From: Adam W. <li...@co...> - 2002-09-08 01:50:21
|
On Sun, 2002-09-08 at 12:43, Sam Steingold wrote: > > * In message <1031440965.1510.43.camel@work> > > * On the subject of "Re: [clisp-list] ((SETF STREAM-ELEMENT-TYPE) new-element-type stream)" > > * Sent on 08 Sep 2002 11:22:44 +1200 > > * Honorable Adam Warner <li...@co...> writes: > > > > The kludge is that I currently have to simulate a binary stream using > > with-output-to-string, convert that to a vector and then convert that > > to a UTF-8 encoded string. If I had a vector stream of (unsigned-byte > > 8) I could bypass the conversion from the simulated binary stream to > > the actual vector stream (plus writing to a vector stream should be > > faster than a string stream). > > why use streams at all? > doesn't VECTOR-PUSH-EXTEND do what you want? Why yes it does. Thanks for pointing out this functionality! Speed wise--since all non-escaped (%xx encoded) string elements are simply printed to the stream using write-string--any byte-by-byte approach would probably be slower (since I can't compile to native code). The way to make it faster would be to avoid converting the plain ASCII portions to vectors in the first place. The output string would a concatenation of the plain ASCII portions and the VECTOR-PUSH-EXTENDed portions converted back to strings. Thanks for the advice Sam. It was much appreciated. CLISP's great Unicode support was one of the clear reasons for choosing to develop using CLISP instead of CMUCL. Regards, Adam (Note from the impnotes: UTF-8 only supports Unicode-16 encoding up to three bytes. Longer UTF-8 sequences do not yet appear to be supported: "UTF-8, the 16-bit UNICODE character set. Every character is represented as one to three bytes. ASCII characters represent themselves and need one byte per character.

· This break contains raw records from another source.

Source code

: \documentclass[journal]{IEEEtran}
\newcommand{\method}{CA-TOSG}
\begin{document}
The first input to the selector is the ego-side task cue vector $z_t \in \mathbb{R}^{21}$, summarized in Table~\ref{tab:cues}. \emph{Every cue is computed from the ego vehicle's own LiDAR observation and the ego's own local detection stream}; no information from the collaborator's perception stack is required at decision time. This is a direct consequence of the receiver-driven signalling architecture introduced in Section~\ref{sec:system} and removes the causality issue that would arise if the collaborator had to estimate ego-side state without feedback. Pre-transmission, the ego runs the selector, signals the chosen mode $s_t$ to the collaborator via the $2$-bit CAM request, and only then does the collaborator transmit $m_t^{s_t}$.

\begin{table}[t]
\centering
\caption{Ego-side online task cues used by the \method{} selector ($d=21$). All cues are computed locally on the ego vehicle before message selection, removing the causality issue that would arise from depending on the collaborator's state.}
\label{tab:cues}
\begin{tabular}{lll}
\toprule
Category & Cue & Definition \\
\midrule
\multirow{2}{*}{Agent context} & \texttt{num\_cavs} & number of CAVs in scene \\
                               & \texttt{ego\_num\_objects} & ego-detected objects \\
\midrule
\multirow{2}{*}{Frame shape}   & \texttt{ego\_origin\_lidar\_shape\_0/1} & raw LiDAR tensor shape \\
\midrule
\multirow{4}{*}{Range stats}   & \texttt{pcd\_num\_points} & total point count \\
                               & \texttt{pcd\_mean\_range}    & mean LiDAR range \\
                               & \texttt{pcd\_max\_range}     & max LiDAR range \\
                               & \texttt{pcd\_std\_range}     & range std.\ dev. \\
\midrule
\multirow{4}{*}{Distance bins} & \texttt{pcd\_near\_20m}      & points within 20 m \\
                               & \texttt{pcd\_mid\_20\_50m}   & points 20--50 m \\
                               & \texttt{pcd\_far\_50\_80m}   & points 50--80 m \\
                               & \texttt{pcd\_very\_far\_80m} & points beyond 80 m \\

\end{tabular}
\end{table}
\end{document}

Most Latin/Greek/Cyrillic/Hebrew characters need two bytes per character, and the remaining characters need three bytes per character. This is therefore, in general, the most space-efficient encoding of all of Unicode-16." UTF-8 encoded characters may be up to six bytes long. The 16-bit character subset is up to three bytes long as stated above.) |